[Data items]
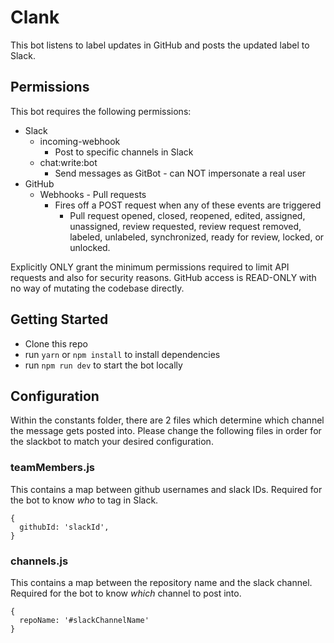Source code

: # Clank
This bot listens to label updates in GitHub and posts the updated label to Slack.

## Permissions
This bot requires the following permissions:
* Slack
  * incoming-webhook
    * Post to specific channels in Slack
  * chat:write:bot
    * Send messages as GitBot - can NOT impersonate a real user
* GitHub
  * Webhooks - Pull requests
    * Fires off a POST request when any of these events are triggered
      * Pull request opened, closed, reopened, edited, assigned, unassigned, review requested, review request removed, labeled, unlabeled, synchronized, ready for review, locked, or unlocked.

Explicitly ONLY grant the minimum permissions required to limit API requests and also for security reasons. GitHub access is READ-ONLY with no way of mutating the codebase directly.

## Getting Started
* Clone this repo
* run `yarn` or `npm install` to install dependencies
* run `npm run dev` to start the bot locally

## Configuration
Within the constants folder, there are 2 files which determine which channel the message gets posted into. Please change the following files in order for the slackbot to match your desired configuration.

### teamMembers.js
This contains a map between github usernames and slack IDs. Required for the bot to know *who* to tag in Slack.
```
{
  githubId: 'slackId',
}
```

### channels.js
This contains a map between the repository name and the slack channel. Required for the bot to know *which* channel to post into.

```
{
  repoName: '#slackChannelName'
}
```
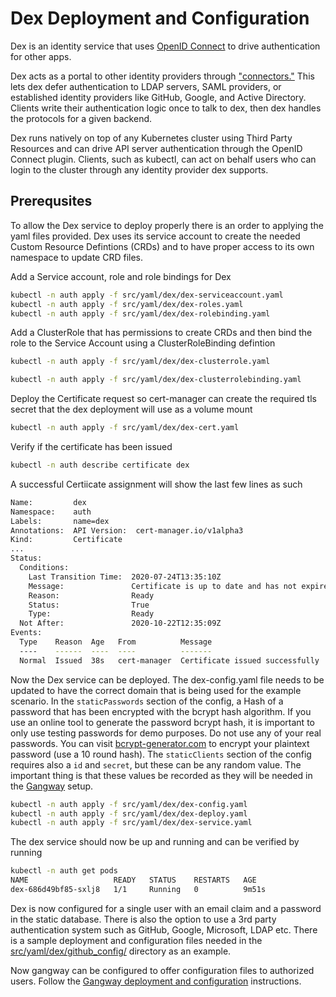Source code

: # Dex Deployment and Configuration

Dex is an identity service that uses [OpenID Connect](https://openid.net/connect/) to drive authentication for other apps.

Dex acts as a portal to other identity providers through ["connectors."](https://github.com/dexidp/dex#connectors) This lets dex defer authentication to LDAP servers, SAML providers, or established identity providers like GitHub, Google, and Active Directory. Clients write their authentication logic once to talk to dex, then dex handles the protocols for a given backend.

Dex runs natively on top of any Kubernetes cluster using Third Party Resources and can drive API server authentication through the OpenID Connect plugin. Clients, such as kubectl, can act on behalf users who can login to the cluster through any identity provider dex supports.

## Prerequsites

To allow the Dex service to deploy properly there is an order to applying the yaml files provided. Dex uses its service account to create the needed Custom Resource Defintions (CRDs) and to have proper access to its own namespace to update CRD files.

Add a Service account, role and role bindings for Dex

```bash
kubectl -n auth apply -f src/yaml/dex/dex-serviceaccount.yaml
kubectl -n auth apply -f src/yaml/dex/dex-roles.yaml
kubectl -n auth apply -f src/yaml/dex/dex-rolebinding.yaml
```

Add a ClusterRole that has permissions to create CRDs and then bind the role to the Service Account using a ClusterRoleBinding defintion

```bash
kubectl -n auth apply -f src/yaml/dex/dex-clusterrole.yaml

kubectl -n auth apply -f src/yaml/dex/dex-clusterrolebinding.yaml
```

Deploy the Certificate request so cert-manager can create the required tls secret that the dex deployment will use as a volume mount

```bash
kubectl -n auth apply -f src/yaml/dex/dex-cert.yaml
```

Verify if the certificate has been issued

```bash
kubectl -n auth describe certificate dex
```

A successful Certiicate assignment will show the last few lines as such

```bash
Name:         dex
Namespace:    auth
Labels:       name=dex
Annotations:  API Version:  cert-manager.io/v1alpha3
Kind:         Certificate
...
Status:
  Conditions:
    Last Transition Time:  2020-07-24T13:35:10Z
    Message:               Certificate is up to date and has not expired
    Reason:                Ready
    Status:                True
    Type:                  Ready
  Not After:               2020-10-22T12:35:09Z
Events:
  Type    Reason  Age   From          Message
  ----    ------  ----  ----          -------
  Normal  Issued  38s   cert-manager  Certificate issued successfully
```

Now the Dex service can be deployed. The dex-config.yaml file needs to be updated to have the correct domain that is being used for the example scenario. In the `staticPasswords` section of the config, a Hash of a password that has been encrypted with the bcrypt hash algorithm. If you use an online tool to generate the password bcrypt hash, it is important to only use testing passwords for demo purposes. Do not use any of your real passwords. You can visit [bcrypt-generator.com](https://bcrypt-generator.com/) to encrypt your plaintext password (use a 10 round hash). The `staticClients` section of the config requires also a `id` and `secret`, but these can be any random value. The important thing is that these values be recorded as they will be needed in the [Gangway](../../docs/gangway/README.md) setup.

```bash
kubectl -n auth apply -f src/yaml/dex/dex-config.yaml
kubectl -n auth apply -f src/yaml/dex/dex-deploy.yaml
kubectl -n auth apply -f src/yaml/dex/dex-service.yaml
```

The dex service should now be up and running and can be verified by running

```bash
kubectl -n auth get pods
NAME                   READY   STATUS    RESTARTS   AGE
dex-686d49bf85-sxlj8   1/1     Running   0          9m51s
```

Dex is now configured for a single user with an email claim and a password in the static database. There is also the option to use a 3rd party authentication system such as GitHub, Google, Microsoft, LDAP etc. There is a sample deployment and configuration files needed in the [src/yaml/dex/github_config/](../..src/yaml/dex/github_config/) directory as an example.

Now gangway can be configured to offer configuration files to authorized users. Follow the [Gangway deployment and configuration](../../docs/gangway/README.md) instructions.
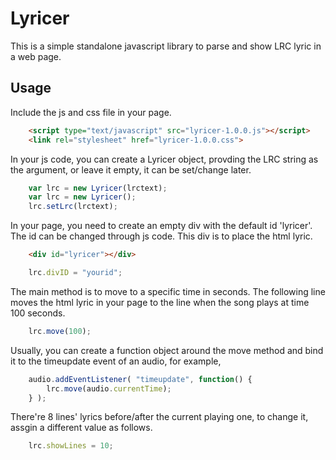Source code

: Lyricer
=======
This is a simple standalone javascript library to parse and show LRC lyric in a web page.

Usage
-----
Include the js and css file in your page.
```html
    <script type="text/javascript" src="lyricer-1.0.0.js"></script>
	<link rel="stylesheet" href="lyricer-1.0.0.css">
```

In your js code, you can  create a Lyricer object, provding the LRC string as the argument, or leave it empty, it can be set/change later.
```javascript
    var lrc = new Lyricer(lrctext);
    var lrc = new Lyricer();
    lrc.setLrc(lrctext);
```

In your page, you need to create an empty div with the default id 'lyricer'. The id can be changed through js code. This div is to place the html lyric.
```html
    <div id="lyricer"></div>
```
```javascript
    lrc.divID = "yourid";
```

The main method is to move to a specific time in seconds. The following line moves the html lyric in your page to the line when the song plays at time 100 seconds.
```javascript
    lrc.move(100);
```

Usually, you can create a function object around the move method and bind it to the timeupdate event of an audio, for example,
```javascript
    audio.addEventListener( "timeupdate", function() {
		lrc.move(audio.currentTime);
	} );
```

There're 8 lines' lyrics before/after the current playing one, to change it, assgin a different value as follows.
```javascript
    lrc.showLines = 10;
```
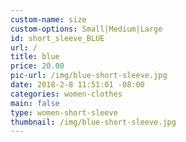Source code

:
 ```yaml
---
custom-name: size
custom-options: Small|Medium|Large
id: short_sleeve_BLUE
url: /
title: blue
price: 20.00
pic-url: /img/blue-short-sleeve.jpg
date: 2018-2-8 11:51:01 -08:00
categories: women-clothes
main: false
type: women-short-sleeve
thumbnail: /img/blue-short-sleeve.jpg
---
```

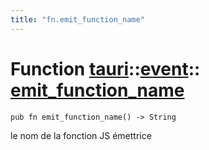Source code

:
 ```yaml
---
title: "fn.emit_function_name"
---
```


# Function [tauri](/docs/api/rust/tauri/../index.html)::​[event](/docs/api/rust/tauri/index.html)::​[emit_function_name](/docs/api/rust/tauri/)

    pub fn emit_function_name() -> String

le nom de la fonction JS émettrice
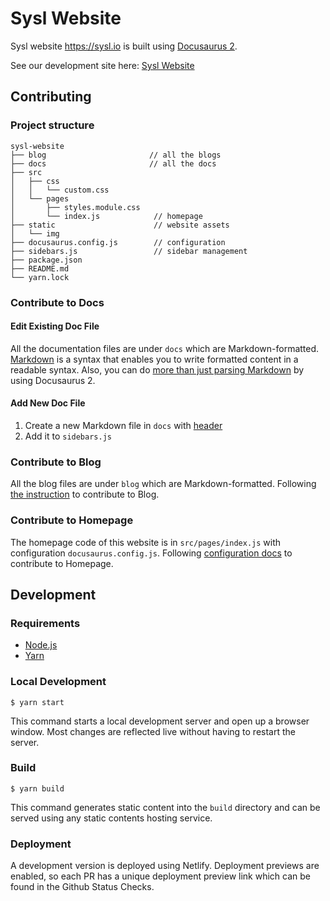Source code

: # Sysl Website

Sysl website https://sysl.io is built using [Docusaurus 2](https://v2.docusaurus.io/).

See our development site here: [Sysl Website](https://vibrant-neumann-307d85.netlify.app/)

## Contributing

### Project structure

```
sysl-website
├── blog                       // all the blogs
├── docs                       // all the docs
├── src
│   ├── css
│   │   └── custom.css
│   └── pages
│       ├── styles.module.css
│       └── index.js            // homepage
├── static                      // website assets
│   └── img
├── docusaurus.config.js        // configuration
├── sidebars.js                 // sidebar management
├── package.json
├── README.md
└── yarn.lock
```

### Contribute to Docs

#### Edit Existing Doc File

All the documentation files are under `docs` which are Markdown-formatted. [Markdown](https://daringfireball.net/projects/markdown/syntax) is a syntax that enables you to write formatted content in a readable syntax. Also, you can do [more than just parsing Markdown](https://v2.docusaurus.io/docs/markdown-features) by using Docusaurus 2.


#### Add New Doc File

1. Create a new Markdown file in `docs` with [header](https://v2.docusaurus.io/docs/markdown-features#markdown-headers)
2. Add it to `sidebars.js`


### Contribute to Blog

All the blog files are under `blog` which are Markdown-formatted. Following [the instruction](https://v2.docusaurus.io/docs/blog) to contribute to Blog.


### Contribute to Homepage

The homepage code of this website is in `src/pages/index.js` with configuration `docusaurus.config.js`. Following [configuration docs](https://v2.docusaurus.io/docs/configuration) to contribute to Homepage.


## Development

### Requirements

* [Node.js](https://nodejs.org/en/download/)
* [Yarn](https://classic.yarnpkg.com/en/docs/install#mac-stable)


### Local Development

```
$ yarn start
```

This command starts a local development server and open up a browser window. Most changes are reflected live without having to restart the server.

### Build

```
$ yarn build
```

This command generates static content into the `build` directory and can be served using any static contents hosting service.

### Deployment

A development version is deployed using Netlify. Deployment previews are enabled, so each PR has a unique deployment preview link which can be found in the Github Status Checks.

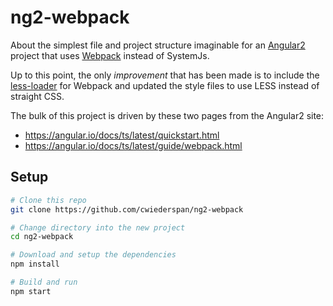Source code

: # ng2-webpack
About the simplest file and project structure imaginable for an 
[Angular2](https://angular.io) project that uses [Webpack](https://webpack.github.io/) 
instead of SystemJs.

Up to this point, the only *improvement* that has been made is to include the 
[less-loader](https://github.com/webpack/less-loader) for Webpack and updated 
the style files to use LESS instead of straight CSS.

The bulk of this project is driven by these two pages from the Angular2 site:
* <https://angular.io/docs/ts/latest/quickstart.html>
* <https://angular.io/docs/ts/latest/guide/webpack.html>

## Setup
```bash
# Clone this repo
git clone https://github.com/cwiederspan/ng2-webpack

# Change directory into the new project
cd ng2-webpack

# Download and setup the dependencies
npm install

# Build and run
npm start
```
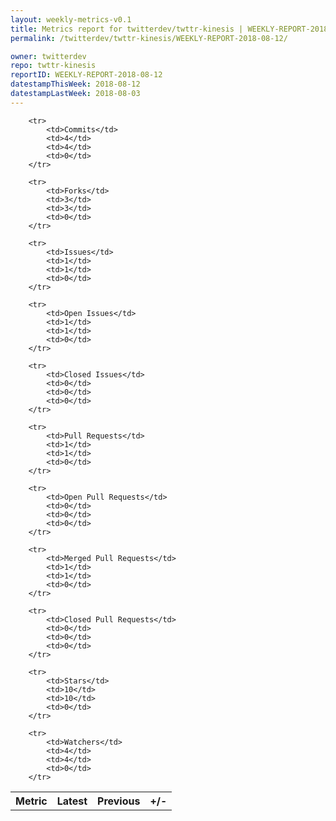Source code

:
 ```yaml
---
layout: weekly-metrics-v0.1
title: Metrics report for twitterdev/twttr-kinesis | WEEKLY-REPORT-2018-08-12
permalink: /twitterdev/twttr-kinesis/WEEKLY-REPORT-2018-08-12/

owner: twitterdev
repo: twttr-kinesis
reportID: WEEKLY-REPORT-2018-08-12
datestampThisWeek: 2018-08-12
datestampLastWeek: 2018-08-03
---
```




<table style="width: 100%;">
    <tr>
        <th>Metric</th>
        <th>Latest</th>
        <th>Previous</th>
        <th>+/-</th>
    </tr>

        <tr>
            <td>Commits</td>
            <td>4</td>
            <td>4</td>
            <td>0</td>
        </tr>
        
        <tr>
            <td>Forks</td>
            <td>3</td>
            <td>3</td>
            <td>0</td>
        </tr>
        
        <tr>
            <td>Issues</td>
            <td>1</td>
            <td>1</td>
            <td>0</td>
        </tr>
        
        <tr>
            <td>Open Issues</td>
            <td>1</td>
            <td>1</td>
            <td>0</td>
        </tr>
        
        <tr>
            <td>Closed Issues</td>
            <td>0</td>
            <td>0</td>
            <td>0</td>
        </tr>
        
        <tr>
            <td>Pull Requests</td>
            <td>1</td>
            <td>1</td>
            <td>0</td>
        </tr>
        
        <tr>
            <td>Open Pull Requests</td>
            <td>0</td>
            <td>0</td>
            <td>0</td>
        </tr>
        
        <tr>
            <td>Merged Pull Requests</td>
            <td>1</td>
            <td>1</td>
            <td>0</td>
        </tr>
        
        <tr>
            <td>Closed Pull Requests</td>
            <td>0</td>
            <td>0</td>
            <td>0</td>
        </tr>
        
        <tr>
            <td>Stars</td>
            <td>10</td>
            <td>10</td>
            <td>0</td>
        </tr>
        
        <tr>
            <td>Watchers</td>
            <td>4</td>
            <td>4</td>
            <td>0</td>
        </tr>
        
</table>
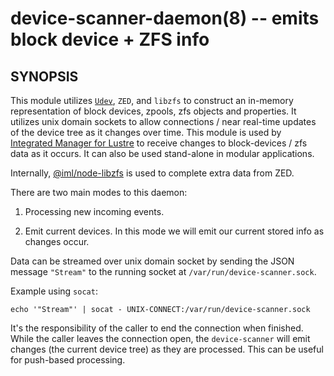 # device-scanner-daemon(8) -- emits block device + ZFS info

## SYNOPSIS

This module utilizes [`Udev`](http://www.reactivated.net/writing_udev_rules.html), `ZED`, and `libzfs` to construct an in-memory representation of block devices, zpools, zfs objects and properties. It utilizes unix domain sockets to allow connections / near real-time updates of the device tree as it changes over time. This module is used by [Integrated Manager for Lustre](https://github.com/whamcloud/intel-manager-for-lustre) to receive changes to block-devices / zfs data as it occurs. It can also be used stand-alone in modular applications.

Internally, [@iml/node-libzfs](https://github.com/whamcloud/rust-libzfs/tree/master/node-libzfs) is used to complete extra data from ZED.

There are two main modes to this daemon:

1.  Processing new incoming events.

2.  Emit current devices. In this mode we will emit our current stored info as changes occur.

Data can be streamed over unix domain socket by sending the JSON message `"Stream"` to the running socket at `/var/run/device-scanner.sock`.

Example using `socat`:

```shell
echo '"Stream"' | socat - UNIX-CONNECT:/var/run/device-scanner.sock
```

It's the responsibility of the caller to end the connection when finished. While the caller leaves the connection open, the `device-scanner` will emit changes (the current device tree) as they are processed. This can be useful for push-based processing.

**Task to carry out**. Pictures are to be dropped; the lines from the start of the entries above through the line with "Dex acts as" are to be given again verbatim.

**Task answer**.
Source code

: # Clank
This bot listens to label updates in GitHub and posts the updated label to Slack.

## Permissions
This bot requires the following permissions:
* Slack
  * incoming-webhook
    * Post to specific channels in Slack
  * chat:write:bot
    * Send messages as GitBot - can NOT impersonate a real user
* GitHub
  * Webhooks - Pull requests
    * Fires off a POST request when any of these events are triggered
      * Pull request opened, closed, reopened, edited, assigned, unassigned, review requested, review request removed, labeled, unlabeled, synchronized, ready for review, locked, or unlocked.

Explicitly ONLY grant the minimum permissions required to limit API requests and also for security reasons. GitHub access is READ-ONLY with no way of mutating the codebase directly.

## Getting Started
* Clone this repo
* run `yarn` or `npm install` to install dependencies
* run `npm run dev` to start the bot locally

## Configuration
Within the constants folder, there are 2 files which determine which channel the message gets posted into. Please change the following files in order for the slackbot to match your desired configuration.

### teamMembers.js
This contains a map between github usernames and slack IDs. Required for the bot to know *who* to tag in Slack.
```
{
  githubId: 'slackId',
}
```

### channels.js
This contains a map between the repository name and the slack channel. Required for the bot to know *which* channel to post into.

```
{
  repoName: '#slackChannelName'
}
```
Source code

: # Dex Deployment and Configuration

Dex is an identity service that uses [OpenID Connect](https://openid.net/connect/) to drive authentication for other apps.

Dex acts as a portal to other identity providers through ["connectors."](https://github.com/dexidp/dex#connectors) This lets dex defer authentication to LDAP servers, SAML providers, or established identity providers like GitHub, Google, and Active Directory. Clients write their authentication logic once to talk to dex, then dex handles the protocols for a given backend.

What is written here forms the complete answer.